Par ailleurs, les études ne couvriraient pas la totalité du génome d'une personne. Elles se concentreraient sur une centaine de gènes liés à certaines maladies. Ces tests ciblés menés à grande échelle ne coûteraient pas plus d'une centaine de dollars chacun. Les données seront entre les mains des scientifiques et hébergées sur une plateforme de cloud computing. Toutefois, certaines informations pourraient être transmises aux participants via leur iPhone. À terme, Apple envisagerait de permettre aux usagers de partager leurs données ADN avec des médecins ou des scientifiques « aussi facilement qu'ils partagent leur position géographique ».

Vers un Internet de l’ADN

Pour les professionnels de la santé, la possibilité de récolter les données sur de grands échantillons de population ouvre des perspectives prometteuses. Ces contributions massives peuvent aider à faire progresser plus rapidement la recherche sur certaines maladies très répandues. L'analyse de ces informations est un enjeu tout aussi crucial. En effet, les progrès dans le décodage du génome humain génèrent des quantités exponentielles de données et les scientifiques ne sont pas toujours équipés pour traiter un tel volume et en tirer des indications pertinentes.

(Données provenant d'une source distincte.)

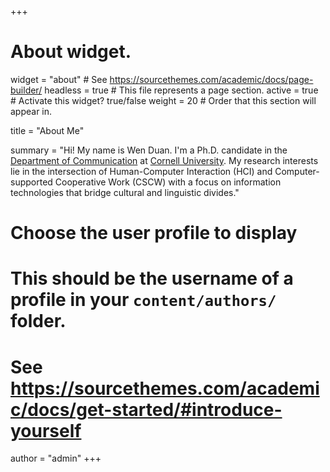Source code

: +++
# About widget.
widget = "about"  # See https://sourcethemes.com/academic/docs/page-builder/
headless = true  # This file represents a page section.
active = true  # Activate this widget? true/false
weight = 20  # Order that this section will appear in.

title = "About Me"

summary = "Hi! My name is Wen Duan. I'm a Ph.D. candidate in the [Department of Communication](https://communication.cals.cornell.edu/) at [Cornell University](https://www.cornell.edu/). My research interests lie in the intersection of Human-Computer Interaction (HCI) and Computer-supported Cooperative Work (CSCW) with a focus on information technologies that bridge cultural and linguistic divides."

# Choose the user profile to display
# This should be the username of a profile in your `content/authors/` folder.
# See https://sourcethemes.com/academic/docs/get-started/#introduce-yourself
author = "admin"
+++

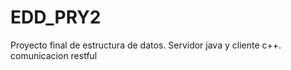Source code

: # EDD_PRY2
Proyecto final de estructura de datos. Servidor java y cliente c++. comunicacion restful
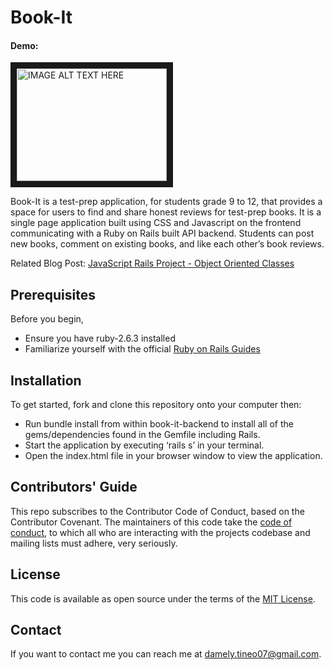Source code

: # Book-It
#### Demo:
<a href="http://www.youtube.com/watch?feature=player_embedded&v=DQkHAqJT1f4
" target="_blank"><img src="http://img.youtube.com/vi/DQkHAqJT1f4/0.jpg" 
alt="IMAGE ALT TEXT HERE" width="240" height="180" border="10" /></a>

Book-It is a test-prep application, for students grade 9 to 12, that provides a space for users to find and share honest reviews for test-prep books. It is a single page application built using CSS and Javascript on the frontend communicating with a Ruby on Rails built API backend. Students can post new books, comment on existing books, and like each other’s book reviews. 

Related Blog Post:
[JavaScript Rails Project - Object Oriented Classes](https://mely07.github.io/javascript_rails_project_-_object_orientation_classes)

## Prerequisites
Before you begin, 
- Ensure you have ruby-2.6.3 installed
- Familiarize yourself with the official [Ruby on Rails Guides](https://guides.rubyonrails.org/)

## Installation 
To get started, fork and clone this repository onto your computer then:
- Run bundle install from within book-it-backend to install all of the gems/dependencies found in the Gemfile including Rails.
- Start the application by executing ‘rails s’ in your terminal. 
- Open the index.html file in your browser window to view the application.  

## Contributors' Guide
This repo subscribes to the Contributor Code of Conduct, based on the Contributor Covenant. The maintainers of this code take the [code of conduct](https://www.contributor-covenant.org/version/2/0/code_of_conduct/code_of_conduct.md), to which all who are interacting with the projects codebase and mailing lists must adhere, very seriously.

## License 
This code is available as open source under the terms of the [MIT License](https://opensource.org/licenses/MIT). 

## Contact
If you want to contact me you can reach me at damely.tineo07@gmail.com.


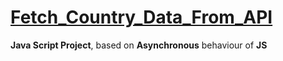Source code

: # [Fetch_Country_Data_From_API](https://noorali-180.github.io/Fetch_Country_Data_From_API/)

 <strong> Java Script Project</strong>, based on <strong>Asynchronous</strong> behaviour of <strong>JS</strong>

C'est là que les géants du secteur informatique se positionnent pour proposer la puissance de leurs data centers afin de stocker ces téraoctets de données puis de les traiter avec des outils analytiques. Apple n'est évidemment pas le seul sur ce marché du big data génétique qui pèse des milliards de dollars. IBM, Amazon, Microsoft sont sur les rangs, ainsi que Google. En mars 2014, ce dernier a lancé le projet Google Genomics. Ce service de cloud computing permet aux universités, aux hôpitaux et laboratoires de recherche de transférer leurs données ADN sur des fermes de serveurs et de mener des expérimentations en utilisant les mêmes outils dont Google se sert pour étudier le comportement des internautes. Le but ultime est de créer un « Internet de l'ADN » où les scientifiques pourront partager les informations et réaliser des expérimentations virtuelles aussi aisément que l'on se sert d'un moteur de recherche.

Si cette évolution est sans doute louable, d'un point de vue scientifique, elle soulève en revanche de nombreuses questions. À travers nos activités numériques, nous confions déjà beaucoup d'informations personnelles à ces grandes entreprises. Le respect de la confidentialité et la sécurité de ces données sont des enjeux qu'il faut déjà défendre avec force et constance. Faire de notre patrimoine génétique un marché de masse impliquerait une vigilance encore plus grande.